Antes de morir su padre sentía una curiosidad innata por las personas que venían al hostal. Se adaptaba con una facilidad natural a su forma de hablar, o a que le contaran su particular forma de ver la vida, pero una despedida rápida, mientras se bajaban unas maletas, le devolvía a su soledad, que se tornaba aún más profunda. Le dolía la certeza de que todo es temporal.
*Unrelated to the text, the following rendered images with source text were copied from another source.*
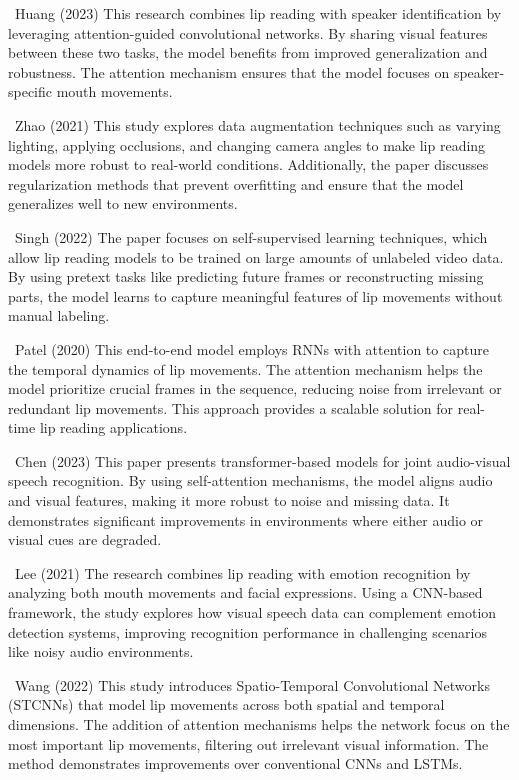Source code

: \documentclass[conference]{IEEEtran}
\begin{document}
\ Huang (2023) This research combines lip reading with speaker identification by leveraging attention-guided convolutional networks. By sharing visual features between these two tasks, the model benefits from improved generalization and robustness. The attention mechanism ensures that the model focuses on speaker-specific mouth movements.

\ Zhao (2021) This study explores data augmentation techniques such as varying lighting, applying occlusions, and changing camera angles to make lip reading models more robust to real-world conditions. Additionally, the paper discusses regularization methods that prevent overfitting and ensure that the model generalizes well to new environments.

\ Singh (2022) The paper focuses on self-supervised learning techniques, which allow lip reading models to be trained on large amounts of unlabeled video data. By using pretext tasks like predicting future frames or reconstructing missing parts, the model learns to capture meaningful features of lip movements without manual labeling.

\ Patel (2020) This end-to-end model employs RNNs with attention to capture the temporal dynamics of lip movements. The attention mechanism helps the model prioritize crucial frames in the sequence, reducing noise from irrelevant or redundant lip movements. This approach provides a scalable solution for real-time lip reading applications.

\ Chen (2023) This paper presents transformer-based models for joint audio-visual speech recognition. By using self-attention mechanisms, the model aligns audio and visual features, making it more robust to noise and missing data. It demonstrates significant improvements in environments where either audio or visual cues are degraded.

\ Lee (2021) The research combines lip reading with emotion recognition by analyzing both mouth movements and facial expressions. Using a CNN-based framework, the study explores how visual speech data can complement emotion detection systems, improving recognition performance in challenging scenarios like noisy audio environments.

\ Wang (2022) This study introduces Spatio-Temporal Convolutional Networks (STCNNs) that model lip movements across both spatial and temporal dimensions. The addition of attention mechanisms helps the network focus on the most important lip movements, filtering out irrelevant visual information. The method demonstrates improvements over conventional CNNs and LSTMs.
\end{document}
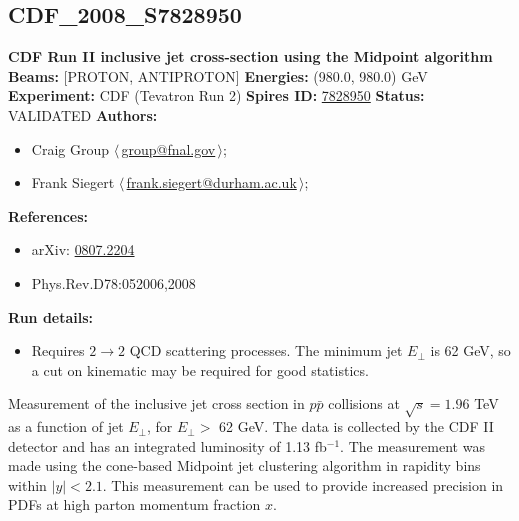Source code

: \clearpage


\clearpage

\subsection[CDF\_2008\_S7828950]{CDF\_2008\_S7828950\,\cite{Aaltonen:2008eq}}
\textbf{CDF Run II inclusive jet cross-section using the Midpoint algorithm}\newline
\textbf{Beams:} [PROTON, ANTIPROTON] \newline
\textbf{Energies:} (980.0, 980.0) GeV \newline
\textbf{Experiment:} CDF (Tevatron Run 2) \newline
\textbf{Spires ID:} \href{http://www.slac.stanford.edu/spires/find/hep/www?rawcmd=key+7828950}{7828950}\newline
\textbf{Status:} VALIDATED\newline
\textbf{Authors:}
\begin{itemize}
  \item Craig Group $\langle\,$\href{mailto:group@fnal.gov}{group@fnal.gov}$\,\rangle$;
  \item Frank Siegert $\langle\,$\href{mailto:frank.siegert@durham.ac.uk}{frank.siegert@durham.ac.uk}$\,\rangle$;
\end{itemize}
\textbf{References:}
\begin{itemize}
  \item arXiv: \href{http://arxiv.org/abs/0807.2204}{0807.2204}
  \item Phys.Rev.D78:052006,2008
\end{itemize}
\textbf{Run details:}
\begin{itemize}

  \item Requires $2\rightarrow{2}$ QCD scattering processes. The minimum jet $E_\perp$ is 62 GeV, so a cut on kinematic \pTmin may be required for good statistics.\end{itemize}

\noindent Measurement of the inclusive jet cross section in $p\bar{p}$ collisions at $\sqrt{s}=1.96$ TeV as a function of jet $E_\perp$, for $E_\perp >$ 62 GeV. The data is collected by the CDF II detector and has an integrated luminosity of 1.13 fb$^{-1}$. The measurement was made using the cone-based Midpoint jet clustering algorithm in rapidity bins within $|y|<2.1$. This measurement can be used to provide increased precision in PDFs at high parton momentum fraction $x$.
Una noche, completamente solo, el vacío impregnaba la piel de Eloy. Entró en el bosque de eucaliptos donde tantas veces había paseado con su padre. Las luciérnagas le iluminaban el camino. El viento movía los eucaliptos y según soplaba ese aire del norte, en una dirección o en otra, el aroma de los árboles, envolvía y arrastraba también, el peso de su tristeza. Su cuerpo parecía más liviano, y el oxígeno y la menta que exhalaban los árboles le hicieron levantar los brazos, meciéndolos para tocar el viento sanador. Toda la soledad y amargura se escapaban a través de sus manos, balanceándose, bailando con todos los espíritus solitarios a los que no tuvo que decir adiós.